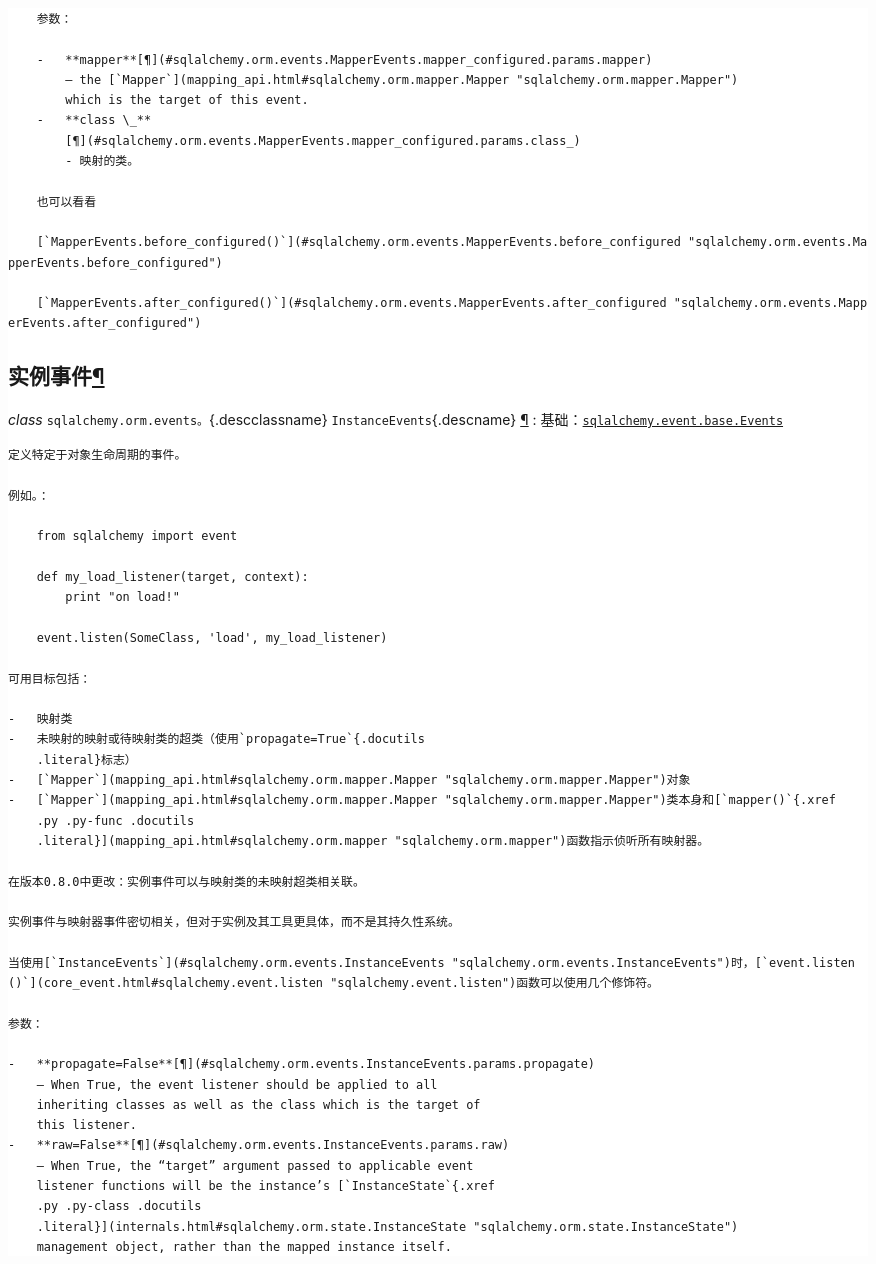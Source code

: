         参数：

        -   **mapper**[¶](#sqlalchemy.orm.events.MapperEvents.mapper_configured.params.mapper)
            – the [`Mapper`](mapping_api.html#sqlalchemy.orm.mapper.Mapper "sqlalchemy.orm.mapper.Mapper")
            which is the target of this event.
        -   **class \_**
            [¶](#sqlalchemy.orm.events.MapperEvents.mapper_configured.params.class_)
            - 映射的类。

        也可以看看

        [`MapperEvents.before_configured()`](#sqlalchemy.orm.events.MapperEvents.before_configured "sqlalchemy.orm.events.MapperEvents.before_configured")

        [`MapperEvents.after_configured()`](#sqlalchemy.orm.events.MapperEvents.after_configured "sqlalchemy.orm.events.MapperEvents.after_configured")

实例事件[¶](#instance-events "Permalink to this headline")
----------------------------------------------------------

*class* `sqlalchemy.orm.events。`{.descclassname} `InstanceEvents`{.descname} [¶](#sqlalchemy.orm.events.InstanceEvents "Permalink to this definition")
:   基础：[`sqlalchemy.event.base.Events`](core_events.html#sqlalchemy.event.base.Events "sqlalchemy.event.base.Events")

    定义特定于对象生命周期的事件。

    例如。：

        from sqlalchemy import event

        def my_load_listener(target, context):
            print "on load!"

        event.listen(SomeClass, 'load', my_load_listener)

    可用目标包括：

    -   映射类
    -   未映射的映射或待映射类的超类（使用`propagate=True`{.docutils
        .literal}标志）
    -   [`Mapper`](mapping_api.html#sqlalchemy.orm.mapper.Mapper "sqlalchemy.orm.mapper.Mapper")对象
    -   [`Mapper`](mapping_api.html#sqlalchemy.orm.mapper.Mapper "sqlalchemy.orm.mapper.Mapper")类本身和[`mapper()`{.xref
        .py .py-func .docutils
        .literal}](mapping_api.html#sqlalchemy.orm.mapper "sqlalchemy.orm.mapper")函数指示侦听所有映射器。

    在版本0.8.0中更改：实例事件可以与映射类的未映射超类相关联。

    实例事件与映射器事件密切相关，但对于实例及其工具更具体，而不是其持久性系统。

    当使用[`InstanceEvents`](#sqlalchemy.orm.events.InstanceEvents "sqlalchemy.orm.events.InstanceEvents")时，[`event.listen()`](core_event.html#sqlalchemy.event.listen "sqlalchemy.event.listen")函数可以使用几个修饰符。

    参数：

    -   **propagate=False**[¶](#sqlalchemy.orm.events.InstanceEvents.params.propagate)
        – When True, the event listener should be applied to all
        inheriting classes as well as the class which is the target of
        this listener.
    -   **raw=False**[¶](#sqlalchemy.orm.events.InstanceEvents.params.raw)
        – When True, the “target” argument passed to applicable event
        listener functions will be the instance’s [`InstanceState`{.xref
        .py .py-class .docutils
        .literal}](internals.html#sqlalchemy.orm.state.InstanceState "sqlalchemy.orm.state.InstanceState")
        management object, rather than the mapped instance itself.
——
▶ [HOW TO COMPLETE THIS TASK]:
Using the entries above, count the lines that have the string "xref" in them. Answer with that number only.

▶ [WRITTEN SOLUTION]:
2